Le beau doit concerner tout le monde, la montagne ne saurait être réservée à une élite, les voyages laissés aux seuls hommes d’affaires et retraités.

L’urbanisme des années 60 et 70, le socio-culturel entretenu dans la nostalgie de Leo Lagrange, n’ont pas vraiment tenu leurs promesses et contribué à tirer vers le haut et le large!

Il m’a fallu batailler dur pour « imposer » la cité scolaire internationale, la salle de concert à MC2, les grands équipements sportifs, les pôles de compétitivité,…

Il n’y a pas de destin pour Grenoble ni même pour la France en dehors d’une vision du monde. Faute d’ailleurs de dire une histoire vraie à nos concitoyens, on les rend perplexes, inquiets… anti-européens, anti-immigrés,…

Aujourd’hui, la grande affaire, c’est désormais le passage de Grenoble à l’échelle de la métropole.

Puis-je dire que cela n’a été possible que par mon engagement au plan national, comme président de l’AMGVF et comme député? Et sans l’automaticité de sa création, il est fort probable, qu’au nom de la proximité, la frilosité l’aurait emporté, privant le territoire du grand Grenoble d’une belle ambition conforme à ses atouts et au dynamisme de ses plus talentueux sujets. Et puis, grâce au suffrage universel, le maire de la ville-centre en deviendra naturellement le président au plus tard en 2020.

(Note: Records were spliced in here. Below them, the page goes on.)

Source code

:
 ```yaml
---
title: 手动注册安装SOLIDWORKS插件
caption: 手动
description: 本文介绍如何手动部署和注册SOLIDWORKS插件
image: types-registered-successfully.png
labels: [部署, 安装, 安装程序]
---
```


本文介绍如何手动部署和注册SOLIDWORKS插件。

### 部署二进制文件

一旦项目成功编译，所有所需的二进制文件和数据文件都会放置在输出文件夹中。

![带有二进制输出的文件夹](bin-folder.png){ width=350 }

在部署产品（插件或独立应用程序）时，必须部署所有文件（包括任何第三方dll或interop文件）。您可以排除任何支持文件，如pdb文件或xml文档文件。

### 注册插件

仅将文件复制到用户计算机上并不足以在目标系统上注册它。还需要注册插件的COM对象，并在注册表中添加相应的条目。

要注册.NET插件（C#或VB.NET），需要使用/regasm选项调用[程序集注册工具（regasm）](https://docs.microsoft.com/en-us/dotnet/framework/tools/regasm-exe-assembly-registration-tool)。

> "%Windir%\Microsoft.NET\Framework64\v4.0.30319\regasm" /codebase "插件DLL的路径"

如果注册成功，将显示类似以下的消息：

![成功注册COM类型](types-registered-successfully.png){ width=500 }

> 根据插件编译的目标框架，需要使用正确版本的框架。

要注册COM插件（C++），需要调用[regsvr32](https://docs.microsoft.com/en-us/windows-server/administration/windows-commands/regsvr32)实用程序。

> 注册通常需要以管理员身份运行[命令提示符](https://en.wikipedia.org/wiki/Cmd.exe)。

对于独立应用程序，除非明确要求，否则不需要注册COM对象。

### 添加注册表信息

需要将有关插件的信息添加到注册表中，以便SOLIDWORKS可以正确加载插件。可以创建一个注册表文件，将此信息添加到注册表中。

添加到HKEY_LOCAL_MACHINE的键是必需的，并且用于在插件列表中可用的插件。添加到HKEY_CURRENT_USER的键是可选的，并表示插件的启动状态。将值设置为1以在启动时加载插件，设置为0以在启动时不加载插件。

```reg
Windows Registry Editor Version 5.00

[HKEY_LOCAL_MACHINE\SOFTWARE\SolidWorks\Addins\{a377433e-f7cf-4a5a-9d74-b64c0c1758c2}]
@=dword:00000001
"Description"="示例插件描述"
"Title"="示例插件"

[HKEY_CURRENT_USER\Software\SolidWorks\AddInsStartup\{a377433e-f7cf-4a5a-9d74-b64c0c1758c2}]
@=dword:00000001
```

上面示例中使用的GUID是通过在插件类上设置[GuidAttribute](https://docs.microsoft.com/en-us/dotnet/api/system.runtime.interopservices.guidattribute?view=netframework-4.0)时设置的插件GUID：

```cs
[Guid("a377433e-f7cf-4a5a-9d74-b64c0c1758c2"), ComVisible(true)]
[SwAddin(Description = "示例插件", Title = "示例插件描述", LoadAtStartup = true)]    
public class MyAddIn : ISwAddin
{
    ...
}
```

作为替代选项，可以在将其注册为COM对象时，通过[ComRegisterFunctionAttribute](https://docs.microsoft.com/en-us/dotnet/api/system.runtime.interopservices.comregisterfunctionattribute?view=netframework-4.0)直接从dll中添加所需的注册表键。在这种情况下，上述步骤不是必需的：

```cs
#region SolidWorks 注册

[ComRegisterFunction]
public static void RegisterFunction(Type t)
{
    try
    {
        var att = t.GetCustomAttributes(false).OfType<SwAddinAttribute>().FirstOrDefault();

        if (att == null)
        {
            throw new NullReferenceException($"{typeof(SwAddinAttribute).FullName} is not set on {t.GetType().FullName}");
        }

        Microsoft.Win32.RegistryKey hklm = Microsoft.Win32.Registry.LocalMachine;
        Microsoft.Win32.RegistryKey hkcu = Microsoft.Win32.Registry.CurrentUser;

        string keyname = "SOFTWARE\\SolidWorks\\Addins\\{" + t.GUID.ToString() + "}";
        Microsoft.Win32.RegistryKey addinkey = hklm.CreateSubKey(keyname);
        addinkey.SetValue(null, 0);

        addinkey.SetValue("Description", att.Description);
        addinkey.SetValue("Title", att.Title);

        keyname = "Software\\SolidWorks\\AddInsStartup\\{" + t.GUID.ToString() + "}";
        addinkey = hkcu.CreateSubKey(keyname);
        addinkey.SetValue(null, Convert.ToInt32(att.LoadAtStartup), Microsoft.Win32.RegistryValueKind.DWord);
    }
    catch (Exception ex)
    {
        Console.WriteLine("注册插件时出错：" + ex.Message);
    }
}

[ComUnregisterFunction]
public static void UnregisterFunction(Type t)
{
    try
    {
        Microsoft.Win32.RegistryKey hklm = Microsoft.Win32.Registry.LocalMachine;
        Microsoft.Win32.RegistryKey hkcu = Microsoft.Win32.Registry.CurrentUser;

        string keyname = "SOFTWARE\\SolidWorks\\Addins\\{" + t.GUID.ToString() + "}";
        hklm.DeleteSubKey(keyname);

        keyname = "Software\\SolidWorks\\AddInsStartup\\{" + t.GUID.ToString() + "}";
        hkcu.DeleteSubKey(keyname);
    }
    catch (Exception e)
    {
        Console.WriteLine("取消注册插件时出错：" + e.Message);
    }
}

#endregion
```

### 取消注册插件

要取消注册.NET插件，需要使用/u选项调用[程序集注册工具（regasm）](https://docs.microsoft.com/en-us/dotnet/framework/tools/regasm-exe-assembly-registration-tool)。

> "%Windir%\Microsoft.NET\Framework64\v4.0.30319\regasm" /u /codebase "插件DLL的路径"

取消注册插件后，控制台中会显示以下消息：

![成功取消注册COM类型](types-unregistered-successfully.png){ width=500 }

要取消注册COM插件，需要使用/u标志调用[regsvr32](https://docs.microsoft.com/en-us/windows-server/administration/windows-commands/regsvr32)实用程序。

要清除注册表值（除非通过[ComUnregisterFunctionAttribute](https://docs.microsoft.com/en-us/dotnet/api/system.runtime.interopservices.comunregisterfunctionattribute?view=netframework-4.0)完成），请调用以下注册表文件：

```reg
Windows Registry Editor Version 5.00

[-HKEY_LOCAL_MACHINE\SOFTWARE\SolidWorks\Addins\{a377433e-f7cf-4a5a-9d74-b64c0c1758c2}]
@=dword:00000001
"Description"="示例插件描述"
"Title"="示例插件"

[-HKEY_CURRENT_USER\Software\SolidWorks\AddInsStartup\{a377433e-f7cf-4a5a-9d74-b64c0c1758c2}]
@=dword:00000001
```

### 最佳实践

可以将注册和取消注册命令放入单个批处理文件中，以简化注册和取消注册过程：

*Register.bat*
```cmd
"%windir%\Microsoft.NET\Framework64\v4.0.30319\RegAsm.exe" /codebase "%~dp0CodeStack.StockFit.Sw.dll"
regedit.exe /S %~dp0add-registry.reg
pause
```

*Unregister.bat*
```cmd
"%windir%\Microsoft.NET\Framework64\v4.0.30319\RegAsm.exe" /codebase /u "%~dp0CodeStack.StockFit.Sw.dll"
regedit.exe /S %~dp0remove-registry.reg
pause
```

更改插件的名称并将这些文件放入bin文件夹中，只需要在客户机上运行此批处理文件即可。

Reste à en définir le périmètre, large je le propose, à la mesure de notre aire urbaine… avec plus tard la suppression du département là où il y a métropole… Et à construire le passage, en 2026 je l’espère, d’EPCI en collectivité à part entière.

Ce qui pousse à opter dès maintenant pour des compétences élargies au plan économique (avec investissements locaux, nationaux et étrangers), social (logement en particulier), énergétique et environnemental (déplacements notamment).

L’équilibre politique et humain des territoires en dépend. Le péri-urbain et le rurbain deviennent des terres de désespérance et de montée des populismes. Nous devons en prendre conscience en développant des politiques d’équilibre large. Il est permis de penser que l’on pourra maintenir des services publiques si on mutualise largement entre tous les acteurs de la puissance publique (Etat et collectivités locales). La Poste pourrait, par exemple, mettre à disposition ses bureaux et agences qui pourraient aussi servir pour les services de prestation sociale, pour les services administratifs et techniques, combattant ainsi les risques actuels de désertification.

Dans cette perspective, la Métro doit passer de la croisière côtière, rassurante et plan-plan à la navigation grand large !

En se souvenant de cette exhortation du Général de Gaulle: « la politique la plus coûteuse, la plus ruineuse, c’est d’être petit ».